Cell processing unit 200 and bioreactor 100 may be manually controlled in response to measured parameters. For example, a user may change parameters of the cell processing unit 200 and/or the bioreactor 100 by adjusting the gas concentration or temperature within the cell processing unit 200 . A user may additionally or alternatively initiate the operation of agitation plate 201 to mix the contents of bioreactor 100 . The user may additionally or alternatively connect accessories to the cell processing platform 104 to add cells, media, beads, and/or viruses to the bioreactor, or the user may extract waste media from the bioreactor or perform further testing. An accessory may be connected to the cell processing platform 104 to take a sample for processing.

In embodiments, a controller may automatically control one or more operations of cell processing unit 200 to change such parameters and thus regulate conditions within bioreactor 100 . For example, the controller may have pre-programmed target parameters, or alternatively the user may input target parameters. The controller will control the operation of the cell processing unit 200 until the measured parameter equals the target parameter.

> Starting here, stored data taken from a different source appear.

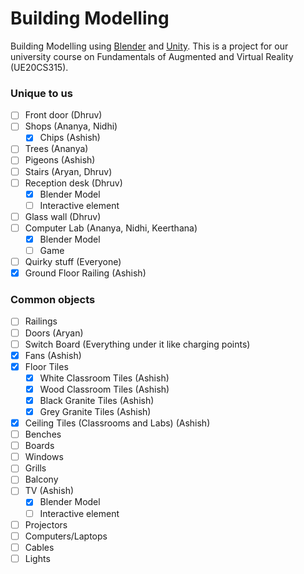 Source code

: # Building Modelling

Building Modelling using [Blender](https://www.blender.org/) and [Unity](https://unity.com/). This is a project for our university course on Fundamentals of Augmented and Virtual Reality (UE20CS315).

### Unique to us

- [ ] Front door (Dhruv)
- [ ] Shops (Ananya, Nidhi)
  - [x] Chips (Ashish)
- [ ] Trees (Ananya)
- [ ] Pigeons (Ashish)
- [ ] Stairs (Aryan, Dhruv)
- [ ] Reception desk (Dhruv)
  - [x] Blender Model
  - [ ] Interactive element
- [ ] Glass wall (Dhruv)
- [ ] Computer Lab (Ananya, Nidhi, Keerthana)
  - [x] Blender Model  
  - [ ] Game
- [ ] Quirky stuff (Everyone)
- [x] Ground Floor Railing (Ashish)

### Common objects

- [ ] Railings
- [ ] Doors (Aryan)
- [ ] Switch Board (Everything under it like charging points)
- [x] Fans (Ashish)
- [x] Floor Tiles
  - [x] White Classroom Tiles (Ashish)
  - [x] Wood Classroom Tiles (Ashish)
  - [x] Black Granite Tiles (Ashish)
  - [x] Grey Granite Tiles (Ashish)
- [x] Ceiling Tiles (Classrooms and Labs) (Ashish)
- [ ] Benches
- [ ] Boards
- [ ] Windows
- [ ] Grills
- [ ] Balcony
- [ ] TV (Ashish)
  - [x] Blender Model
  - [ ] Interactive element
- [ ] Projectors
- [ ] Computers/Laptops
- [ ] Cables
- [ ] Lights
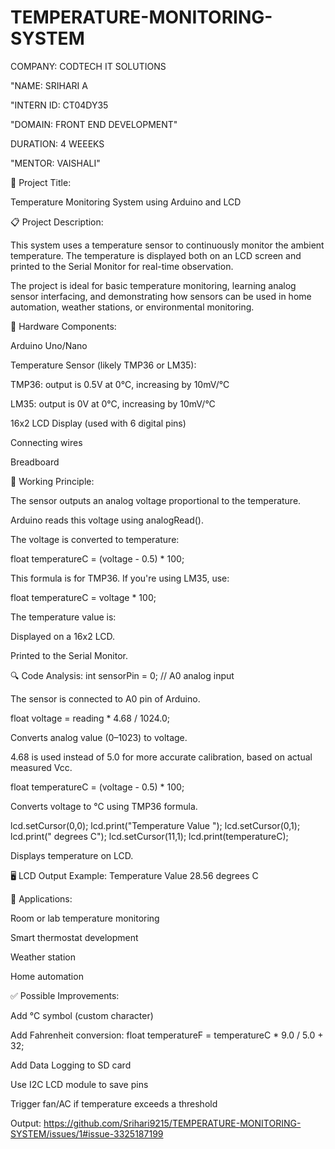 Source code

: # TEMPERATURE-MONITORING-SYSTEM

COMPANY: CODTECH IT SOLUTIONS

"NAME: SRIHARI A

"INTERN ID: CT04DY35

"DOMAIN: FRONT END DEVELOPMENT"

DURATION: 4 WEEEKS

"MENTOR: VAISHALI"

🔧 Project Title:

Temperature Monitoring System using Arduino and LCD

📋 Project Description:

This system uses a temperature sensor to continuously monitor the ambient temperature. The temperature is displayed both on an LCD screen and printed to the Serial Monitor for real-time observation.

The project is ideal for basic temperature monitoring, learning analog sensor interfacing, and demonstrating how sensors can be used in home automation, weather stations, or environmental monitoring.

🔌 Hardware Components:

Arduino Uno/Nano

Temperature Sensor (likely TMP36 or LM35):

TMP36: output is 0.5V at 0°C, increasing by 10mV/°C

LM35: output is 0V at 0°C, increasing by 10mV/°C

16x2 LCD Display (used with 6 digital pins)

Connecting wires

Breadboard

🧠 Working Principle:

The sensor outputs an analog voltage proportional to the temperature.

Arduino reads this voltage using analogRead().

The voltage is converted to temperature:

float temperatureC = (voltage - 0.5) * 100;


This formula is for TMP36. If you're using LM35, use:

float temperatureC = voltage * 100;


The temperature value is:

Displayed on a 16x2 LCD.

Printed to the Serial Monitor.

🔍 Code Analysis:
int sensorPin = 0;  // A0 analog input


The sensor is connected to A0 pin of Arduino.

float voltage = reading * 4.68 / 1024.0;


Converts analog value (0–1023) to voltage.

4.68 is used instead of 5.0 for more accurate calibration, based on actual measured Vcc.

float temperatureC = (voltage - 0.5) * 100;


Converts voltage to °C using TMP36 formula.

lcd.setCursor(0,0);
lcd.print("Temperature Value ");
lcd.setCursor(0,1);
lcd.print(" degrees C");
lcd.setCursor(11,1);
lcd.print(temperatureC);


Displays temperature on LCD.

🖥️ LCD Output Example:
Temperature Value
   28.56 degrees C

🧪 Applications:

Room or lab temperature monitoring

Smart thermostat development

Weather station

Home automation

✅ Possible Improvements:

Add °C symbol (custom character)

Add Fahrenheit conversion:
float temperatureF = temperatureC * 9.0 / 5.0 + 32;

Add Data Logging to SD card

Use I2C LCD module to save pins

Trigger fan/AC if temperature exceeds a threshold


Output:
https://github.com/Srihari9215/TEMPERATURE-MONITORING-SYSTEM/issues/1#issue-3325187199

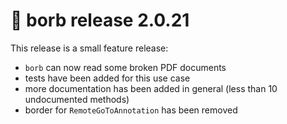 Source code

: # :mega: borb release 2.0.21

This release is a small feature release:

- `borb` can now read some broken PDF documents
- tests have been added for this use case
- more documentation has been added in general (less than 10 undocumented methods)
- border for `RemoteGoToAnnotation` has been removed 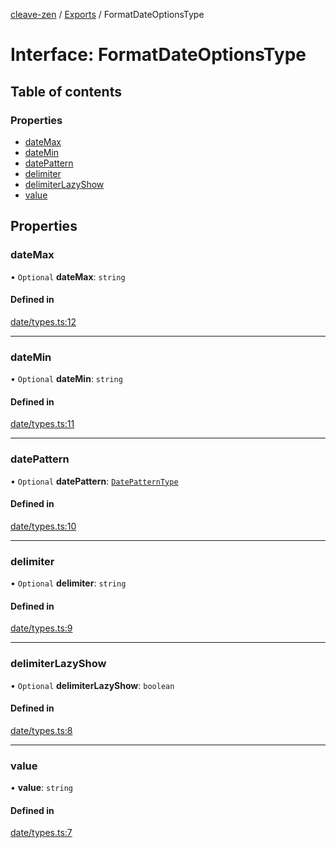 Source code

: [cleave-zen](../README.md) / [Exports](../modules.md) / FormatDateOptionsType

# Interface: FormatDateOptionsType

## Table of contents

### Properties

- [dateMax](FormatDateOptionsType.md#datemax)
- [dateMin](FormatDateOptionsType.md#datemin)
- [datePattern](FormatDateOptionsType.md#datepattern)
- [delimiter](FormatDateOptionsType.md#delimiter)
- [delimiterLazyShow](FormatDateOptionsType.md#delimiterlazyshow)
- [value](FormatDateOptionsType.md#value)

## Properties

### dateMax

• `Optional` **dateMax**: `string`

#### Defined in

[date/types.ts:12](https://github.com/nosir/cleave-zen/blob/b26233f/src/date/types.ts#L12)

___

### dateMin

• `Optional` **dateMin**: `string`

#### Defined in

[date/types.ts:11](https://github.com/nosir/cleave-zen/blob/b26233f/src/date/types.ts#L11)

___

### datePattern

• `Optional` **datePattern**: [`DatePatternType`](../modules.md#datepatterntype)

#### Defined in

[date/types.ts:10](https://github.com/nosir/cleave-zen/blob/b26233f/src/date/types.ts#L10)

___

### delimiter

• `Optional` **delimiter**: `string`

#### Defined in

[date/types.ts:9](https://github.com/nosir/cleave-zen/blob/b26233f/src/date/types.ts#L9)

___

### delimiterLazyShow

• `Optional` **delimiterLazyShow**: `boolean`

#### Defined in

[date/types.ts:8](https://github.com/nosir/cleave-zen/blob/b26233f/src/date/types.ts#L8)

___

### value

• **value**: `string`

#### Defined in

[date/types.ts:7](https://github.com/nosir/cleave-zen/blob/b26233f/src/date/types.ts#L7)
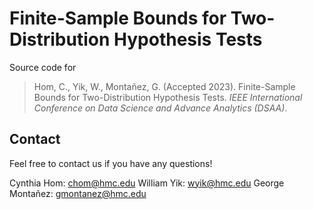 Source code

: # Finite-Sample Bounds for Two-Distribution Hypothesis Tests
Source code for 
> Hom, C., Yik, W., Montañez, G. (Accepted 2023). Finite-Sample Bounds for Two-Distribution Hypothesis Tests. *IEEE International Conference on Data Science and Advance Analytics (DSAA)*.

## Contact
Feel free to contact us if you have any questions!

Cynthia Hom: chom@hmc.edu
William Yik: wyik@hmc.edu
George Montañez: gmontanez@hmc.edu 
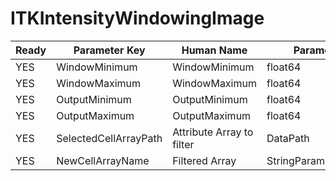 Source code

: # ITKIntensityWindowingImage #

| Ready | Parameter Key | Human Name | Parameter Type | Parameter Class |
|-------|---------------|------------|-----------------|----------------|
| YES | WindowMinimum | WindowMinimum | float64 | Float64Parameter |
| YES | WindowMaximum | WindowMaximum | float64 | Float64Parameter |
| YES | OutputMinimum | OutputMinimum | float64 | Float64Parameter |
| YES | OutputMaximum | OutputMaximum | float64 | Float64Parameter |
| YES | SelectedCellArrayPath | Attribute Array to filter | DataPath | ArraySelectionParameter |
| YES | NewCellArrayName | Filtered Array | StringParameter::ValueType | StringParameter |
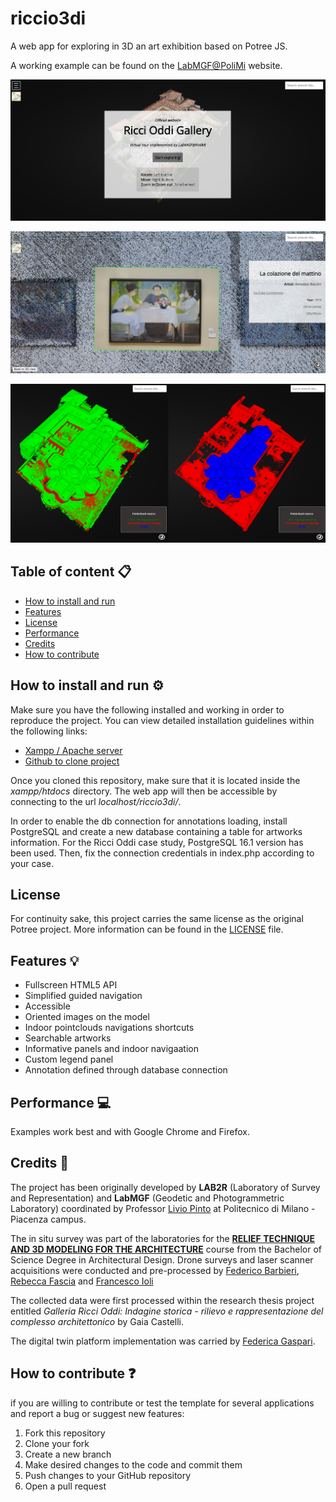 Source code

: # riccio3di
A web app for exploring in 3D an art exhibition based on Potree JS.

A working example can be found on the [LabMGF@PoliMi](https://labmgf.dica.polimi.it/pujob/riccio3di/) website.

![Home page of the Potree based platform](./screenshots/riccio3di-welcomepanel.png "Homepage of the Potree based platform of the Ricci Oddi Gallery in Piacenza (Italy)")

![Example of an artwork view with informative panel](./screenshots/riccio3di-artworkpanel.png "Example of an artwork view with informative panel in the indoor pointcloud")

![Example of custom legend panel for data sources](./screenshots/riccio3di-legendpanel.png "Example of custom legend panel for data sources")

## **Table of content** 📋

- [How to install and run](#how-to-install-and-run-⚙)
- [Features](#features-💡)
- [License](#license)
- [Performance](#performance-💻)
- [Credits](#credits-👥)
- [How to contribute](#how-to-contribute-❓)

## **How to install and run** ⚙

Make sure you have the following installed and working in order to reproduce the project. You can view detailed installation guidelines within the following links:
* [Xampp / Apache server](https://www.apachefriends.org/index.html)
* [Github to clone project](https://git-scm.com/downloads)

Once you cloned this repository, make sure that it is located inside the *xampp/htdocs* directory. The web app will then be accessible by connecting to the url *localhost/riccio3di/*.

In order to enable the db connection for annotations loading, install PostgreSQL and create a new database containing a table for artworks information. For the Ricci Oddi case study, PostgreSQL 16.1 version has been used.
Then, fix the connection credentials in index.php according to your case.

## **License**

For continuity sake, this project carries the same license as the original Potree project. More information can be found in the [LICENSE](https://github.com/Tars4815/riccio3di/blob/main/LICENCE) file.

## **Features** 💡
- Fullscreen HTML5 API
- Simplified guided navigation
- Accessible
- Oriented images on the model
- Indoor pointclouds navigations shortcuts
- Searchable artworks
- Informative panels and indoor navigaation
- Custom legend panel
- Annotation defined through database connection

## **Performance** 💻
Examples work best and with Google Chrome and Firefox.

## **Credits** 👥

The project has been originally developed by **LAB2R** (Laboratory of Survey and Representation) and **LabMGF** (Geodetic and Photogrammetric Laboratory) coordinated by Professor [Livio Pinto](https://www.researchgate.net/profile/Livio-Pinto) at Politecnico di Milano - Piacenza campus.

The in situ survey was part of the laboratories for the [**RELIEF TECHNIQUE AND 3D MODELING FOR THE ARCHITECTURE**](https://www11.ceda.polimi.it/schedaincarico/schedaincarico/controller/scheda_pubblica/SchedaPublic.do?&evn_default=evento&c_classe=735710&polij_device_category=DESKTOP&__pj0=0&__pj1=93e89e7f2db93a52f4de53beb4e38ea2) course from the Bachelor of Science Degree in Architectural Design. Drone surveys and laser scanner acquisitions were conducted and pre-processed by [Federico Barbieri](https://www.linkedin.com/in/federico-barbieri-8006a0228/), [Rebecca Fascia](https://www.linkedin.com/in/rebecca-fascia-a82b10223/) and [Francesco Ioli](https://www.linkedin.com/in/francesco-ioli-640061160/)

The collected data were first processed within the research thesis project entitled *Galleria Ricci Oddi: Indagine storica - rilievo e rappresentazione del complesso architettonico* by Gaia Castelli.

The digital twin platform implementation was carried by [Federica Gaspari](https://www.linkedin.com/in/federicagaspari/).

## **How to contribute** ❓

if you are willing to contribute or test the template for several applications and report a bug or suggest new features:
1. Fork this repository
2. Clone your fork
3. Create a new branch
4. Make desired changes to the code and commit them
5. Push changes to your GitHub repository
6. Open a pull request

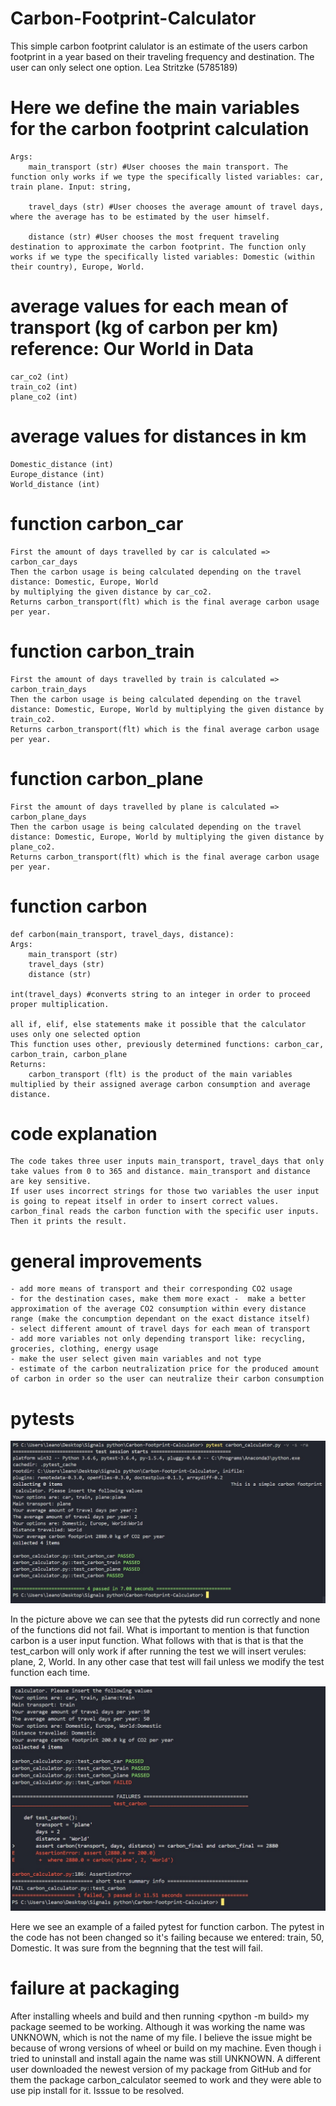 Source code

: # Carbon-Footprint-Calculator
This simple carbon footprint calulator is an estimate of the users carbon footprint in a year based on their traveling frequency and destination. The user can only select one option.
Lea Stritzke (5785189)

# Here we define the main variables for the carbon footprint calculation
    Args:
        main_transport (str) #User chooses the main transport. The function only works if we type the specifically listed variables: car, train plane. Input: string, 

        travel_days (str) #User chooses the average amount of travel days, where the average has to be estimated by the user himself. 

        distance (str) #User chooses the most frequent traveling destination to approximate the carbon footprint. The function only works if we type the specifically listed variables: Domestic (within their country), Europe, World. 

# average values for each mean of transport (kg of carbon per km) reference: Our World in Data
    car_co2 (int)
    train_co2 (int)
    plane_co2 (int)

# average values for distances in km
    Domestic_distance (int)
    Europe_distance (int)
    World_distance (int)

# function carbon_car
    First the amount of days travelled by car is calculated => carbon_car_days
    Then the carbon usage is being calculated depending on the travel distance: Domestic, Europe, World
    by multiplying the given distance by car_co2.
    Returns carbon_transport(flt) which is the final average carbon usage per year.

# function carbon_train
    First the amount of days travelled by train is calculated => carbon_train_days
    Then the carbon usage is being calculated depending on the travel distance: Domestic, Europe, World by multiplying the given distance by train_co2.
    Returns carbon_transport(flt) which is the final average carbon usage per year.

# function carbon_plane
    First the amount of days travelled by plane is calculated => carbon_plane_days
    Then the carbon usage is being calculated depending on the travel distance: Domestic, Europe, World by multiplying the given distance by plane_co2.
    Returns carbon_transport(flt) which is the final average carbon usage per year.

# function carbon
    def carbon(main_transport, travel_days, distance):    
    Args:
        main_transport (str)
        travel_days (str)
        distance (str)
    
    int(travel_days) #converts string to an integer in order to proceed proper multiplication. 
    
    all if, elif, else statements make it possible that the calculator uses only one selected option
    This function uses other, previously determined functions: carbon_car, carbon_train, carbon_plane
    Returns: 
        carbon_transport (flt) is the product of the main variables multiplied by their assigned average carbon consumption and average distance.

# code explanation
    The code takes three user inputs main_transport, travel_days that only take values from 0 to 365 and distance. main_transport and distance are key sensitive. 
    If user uses incorrect strings for those two variables the user input is going to repeat itself in order to insert correct values.
    carbon_final reads the carbon function with the specific user inputs. Then it prints the result. 

# general improvements
    - add more means of transport and their corresponding CO2 usage
    - for the destination cases, make them more exact -  make a better approximation of the average CO2 consumption within every distance range (make the concumption dependant on the exact distance itself)
    - select different amount of travel days for each mean of transport
    - add more variables not only depending transport like: recycling, groceries, clothing, energy usage 
    - make the user select given main variables and not type 
    - estimate of the carbon neutralization price for the produced amount of carbon in order so the user can neutralize their carbon consumption

# pytests
![alt text](pytests_passed.jpg)

In the picture above we can see that the pytests did run correctly and none of the functions did not fail. What is important to mention is that function carbon is a user input function. What follows with that is that is that the test_carbon will only work if after running the test we will insert verules: plane, 2, World. In any other case that test will fail unless we modify the test function each time.

![alt text](pytests_onefailed.jpg)

Here we see an example of a failed pytest for function carbon. The pytest in the code has not been changed so it's failing because we entered: train, 50, Domestic. It was sure from the begnning that the test will fail.

# failure at packaging
After installing wheels and build and then running <python -m build> my package seemed to be working. Although it was working the name was UNKNOWN, which is not the name of my file. I believe the issue might be because of wrong versions of wheel or build on my machine. Even though i tried to uninstall and install again the name was still UNKNOWN. A different user downloaded the newest version of my package from GitHub and for them the package carbon_calculator seemed to work and they were able to use pip install for it. 
Isssue to be resolved.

According to one embodiment, optical sensors 116 and 117 direct light to optical dots 106 and 107 . For example, optical sensors 116 and 117 have LEDs that direct light onto optical dots 106 and 17 . The optical dots 106 and 107 emit fluorescence in response to incident light. The fluorescence response is then detected by the optical sensors 116 and 117 as a fluorescence signal. The received fluorescence signal is associated with one or more of a dissolved oxygen parameter, a pH parameter, and/or a dissolved carbon dioxide parameter. These sensed parameters are related to conditions within the bioreactor 100 such as gas content, dissolved gas content in the cell suspension, cell suspension pH or the like. The sensed parameters are sent to the controller. The controller then controls the operation of the cell processing unit 200 to adjust the conditions within the bioreactor 100 until the sensed parameter equals the target parameter.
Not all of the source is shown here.